Ongoing local projects include Disciple Now and Polk County Good News Club. Disciple Now is a series of ministry events on weekends at local churches working with youth. SBU teams lead the weekend events and work with the youth in small group and one-on-one situations. The Good News Club is an after-school program for first- and second-grade students in Bolivar. SBU students lead the kids in Bible story activities, Scripture memorization, songs, games and more.
The following trip opportunities will be offered during SBU’s Winterfest break:
- Alaska – An all-female team will help coordinate a conference for Eskimo women living in the bush villages near Nome.
- Central Asia – The team will host English clubs and Christmas and New Year’s themed events.
- Ethiopia – A partnership with an Ethiopian church will provide opportunities to work with Ellitia Women at Risk to provide a rehabilitation project in a refuge center.
- Georgia – This mission will be a combination of ministry including VBS, park ministry, prayer walking and relational evangelism to reach immigrant families.
- Guatemala – SBU continues a long-standing partnership with Casa Bernabe orphanage in Guatemala City and will assist that ministry with various projects.
- Houston – This project allows for various ministry opportunities in inner-city Houston, Texas, including children’s activities, assisting a food pantry and helping set-up for a missions expo.
- Jordan – This team will specifically minister to Syrian refugees in Jordan through a community development and relief platform.
- Middle East – Adventure tourism is the platform for this group to minister to Muslims and will open doors to opportunities to share testimonies and have conversations.

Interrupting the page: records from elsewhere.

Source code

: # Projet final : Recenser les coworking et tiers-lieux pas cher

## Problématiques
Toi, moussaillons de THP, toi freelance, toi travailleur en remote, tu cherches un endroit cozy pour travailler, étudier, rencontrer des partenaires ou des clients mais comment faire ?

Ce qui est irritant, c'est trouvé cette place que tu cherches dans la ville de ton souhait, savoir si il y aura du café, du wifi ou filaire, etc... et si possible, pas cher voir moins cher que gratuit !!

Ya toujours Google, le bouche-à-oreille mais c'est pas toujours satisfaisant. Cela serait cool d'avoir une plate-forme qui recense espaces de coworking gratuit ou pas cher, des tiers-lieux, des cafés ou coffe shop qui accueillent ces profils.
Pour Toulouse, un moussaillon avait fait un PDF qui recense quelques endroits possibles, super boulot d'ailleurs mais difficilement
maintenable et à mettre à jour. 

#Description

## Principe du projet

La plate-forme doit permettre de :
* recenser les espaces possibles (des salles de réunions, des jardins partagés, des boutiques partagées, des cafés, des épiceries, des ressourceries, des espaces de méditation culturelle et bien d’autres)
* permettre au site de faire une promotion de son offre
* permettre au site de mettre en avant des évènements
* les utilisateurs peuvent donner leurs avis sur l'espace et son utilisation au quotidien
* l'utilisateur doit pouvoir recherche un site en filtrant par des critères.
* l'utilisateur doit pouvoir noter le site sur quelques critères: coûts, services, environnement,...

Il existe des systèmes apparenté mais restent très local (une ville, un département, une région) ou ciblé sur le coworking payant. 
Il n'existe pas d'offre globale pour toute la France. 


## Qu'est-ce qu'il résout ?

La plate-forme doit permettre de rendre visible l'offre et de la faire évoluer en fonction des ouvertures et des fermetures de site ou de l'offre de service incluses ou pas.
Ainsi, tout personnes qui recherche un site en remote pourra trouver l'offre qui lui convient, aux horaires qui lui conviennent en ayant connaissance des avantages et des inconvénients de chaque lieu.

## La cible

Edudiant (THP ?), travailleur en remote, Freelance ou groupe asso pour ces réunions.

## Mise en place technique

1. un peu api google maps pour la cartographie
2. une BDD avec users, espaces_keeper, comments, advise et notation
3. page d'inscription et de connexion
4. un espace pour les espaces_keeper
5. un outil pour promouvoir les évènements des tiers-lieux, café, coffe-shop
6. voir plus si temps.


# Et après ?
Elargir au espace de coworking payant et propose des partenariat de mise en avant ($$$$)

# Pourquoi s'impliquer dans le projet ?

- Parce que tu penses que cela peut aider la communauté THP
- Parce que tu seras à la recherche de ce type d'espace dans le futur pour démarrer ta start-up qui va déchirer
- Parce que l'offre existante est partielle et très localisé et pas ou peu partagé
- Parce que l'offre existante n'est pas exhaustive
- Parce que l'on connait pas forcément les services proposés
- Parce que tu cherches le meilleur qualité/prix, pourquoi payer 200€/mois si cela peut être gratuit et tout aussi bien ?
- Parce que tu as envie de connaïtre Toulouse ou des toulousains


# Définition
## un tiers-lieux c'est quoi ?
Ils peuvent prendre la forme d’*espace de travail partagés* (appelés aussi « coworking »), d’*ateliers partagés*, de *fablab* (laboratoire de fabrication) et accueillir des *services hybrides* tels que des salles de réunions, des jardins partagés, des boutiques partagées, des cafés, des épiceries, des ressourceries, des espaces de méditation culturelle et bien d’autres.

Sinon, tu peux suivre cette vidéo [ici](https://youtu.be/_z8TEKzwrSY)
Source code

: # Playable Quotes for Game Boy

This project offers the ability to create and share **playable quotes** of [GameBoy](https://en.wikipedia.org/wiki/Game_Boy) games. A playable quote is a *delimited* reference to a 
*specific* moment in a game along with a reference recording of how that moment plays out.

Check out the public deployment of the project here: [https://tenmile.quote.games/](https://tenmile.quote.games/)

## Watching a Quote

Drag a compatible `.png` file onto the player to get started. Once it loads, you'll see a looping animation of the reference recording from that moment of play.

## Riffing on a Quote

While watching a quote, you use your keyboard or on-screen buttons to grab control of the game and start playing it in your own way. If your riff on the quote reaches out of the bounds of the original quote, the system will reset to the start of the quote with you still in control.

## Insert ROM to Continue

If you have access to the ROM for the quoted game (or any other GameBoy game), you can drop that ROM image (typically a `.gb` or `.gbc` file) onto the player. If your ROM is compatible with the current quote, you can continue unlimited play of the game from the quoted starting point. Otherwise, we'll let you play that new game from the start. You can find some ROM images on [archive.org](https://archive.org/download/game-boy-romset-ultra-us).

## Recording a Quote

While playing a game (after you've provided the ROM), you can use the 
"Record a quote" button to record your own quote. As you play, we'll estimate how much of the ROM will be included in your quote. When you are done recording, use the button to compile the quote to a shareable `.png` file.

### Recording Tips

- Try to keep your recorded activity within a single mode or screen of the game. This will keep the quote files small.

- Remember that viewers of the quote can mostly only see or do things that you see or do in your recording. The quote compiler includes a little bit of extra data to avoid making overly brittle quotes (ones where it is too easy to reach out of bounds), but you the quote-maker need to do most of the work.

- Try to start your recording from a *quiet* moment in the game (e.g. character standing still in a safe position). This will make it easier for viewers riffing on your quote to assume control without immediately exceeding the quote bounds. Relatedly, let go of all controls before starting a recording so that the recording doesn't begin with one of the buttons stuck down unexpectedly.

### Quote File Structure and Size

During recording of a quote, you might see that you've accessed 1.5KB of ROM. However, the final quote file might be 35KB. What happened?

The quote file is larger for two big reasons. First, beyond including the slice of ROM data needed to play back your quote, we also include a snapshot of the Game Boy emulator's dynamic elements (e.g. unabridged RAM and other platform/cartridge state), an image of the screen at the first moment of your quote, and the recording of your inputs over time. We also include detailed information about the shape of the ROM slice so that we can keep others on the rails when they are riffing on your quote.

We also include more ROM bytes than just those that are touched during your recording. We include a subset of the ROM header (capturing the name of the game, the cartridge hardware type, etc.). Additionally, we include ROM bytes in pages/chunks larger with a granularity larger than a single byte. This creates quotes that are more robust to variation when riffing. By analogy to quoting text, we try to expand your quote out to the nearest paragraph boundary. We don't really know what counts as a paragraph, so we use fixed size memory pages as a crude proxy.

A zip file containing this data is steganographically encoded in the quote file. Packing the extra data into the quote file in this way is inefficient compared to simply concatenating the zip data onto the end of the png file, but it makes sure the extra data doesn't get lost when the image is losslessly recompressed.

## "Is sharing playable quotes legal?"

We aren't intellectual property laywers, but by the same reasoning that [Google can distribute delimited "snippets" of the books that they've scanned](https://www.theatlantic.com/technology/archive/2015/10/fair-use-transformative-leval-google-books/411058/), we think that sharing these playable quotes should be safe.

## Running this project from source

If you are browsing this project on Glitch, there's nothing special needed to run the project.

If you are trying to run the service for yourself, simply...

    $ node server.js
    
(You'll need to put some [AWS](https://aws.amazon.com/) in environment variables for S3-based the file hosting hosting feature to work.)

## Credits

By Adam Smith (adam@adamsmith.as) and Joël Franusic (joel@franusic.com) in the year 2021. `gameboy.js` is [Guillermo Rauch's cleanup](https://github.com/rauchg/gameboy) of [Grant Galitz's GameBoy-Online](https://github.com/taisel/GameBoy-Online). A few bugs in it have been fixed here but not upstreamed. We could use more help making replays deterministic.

- Philippines – For the eighth year, SBU will send a group to assist church planters in the Philippines by teaching English on a college campus, leading recreational activities and strengthening partnerships with local churches.
- Senegal – This team will work alongside missionaries to reach the Sereer people by prayer walking, street evangelism and spending time in the homes of local people.
- Thailand – This is a new partnership that will offer a variety of ministry possibilities including working at an orphanage, ministering to the hill tribe people, prayer walking and encouraging the missionaries in their work and ministry.
- Zambia – The SBU Enactus team has formed a partnership with New Day Orphanage in Zambia and will lead a group of SBU students with the goal of constructing a new dorm for the orphanage as well as continuing their work in improving the financial and business operations.
After the chapel service, students could begin signing up to interview for any of these CGC projects. For the first time, students can now apply for a CGC project online.
“It’s an exciting time when students think, ‘How can the Lord use me?’” said Diana Gallamore, director of the Center for Global Connections, during the chapel service.
SBU students learn about upcoming mission project opportunities during the Center for Global Connections Global Fest, April 8.
The evening of Tuesday, April 8, featured a Global Fest in the student union, which provided an opportunity for students to learn more about the upcoming CGC projects. Team leaders had tables set up with pictures and information about each project. Many booths also had ethnic food from their destination for students to sample.
Chapel on Wednesday, April 9, featured guest speaker Mike Lopp ’84, and SBU alum and pastor of Trinity Baptist Church in Reedsburg, Wis. Lopp challenged SBU students to consider where God would want them to go. He shared from his experiences as an SBU student and how he followed God’s calling to serve where he was needed.
According to Lopp, missions is a vital part of a Christian education, which is why he is so thankful for institutions such as SBU that emphasize missions. Both of his daughters have participated in SBU mission trips.
Lopp read from 1 Thessalonians 2:1-12 using the example of the apostle Paul to illustrate key components of missions. According to Lopp, advancing God’s Kingdom requires risking courageously, investing lovingly and laboring diligently. And like the apostle Paul funded his missions endeavors through his tent-making skills, Lopp encouraged SBU students to consider how they can use their skills to promote the Gospel.
“Beyond short-term missions, if you are a follower of Jesus Christ, you are already recruited into a long-term missions endeavor,” Lopp said. “God has plans for you; you just may not know about them yet. You need to prepare yourself to make a living anywhere in the world and use that as a platform for advancing the Gospel.”
Lopp concluded his message with this challenge to the SBU student body: “Surrender not only time, money and opportunity for short-term missions but surrender your whole life to missions regardless of how you make your money. Don’t limit where God sends you by limiting your preparation.”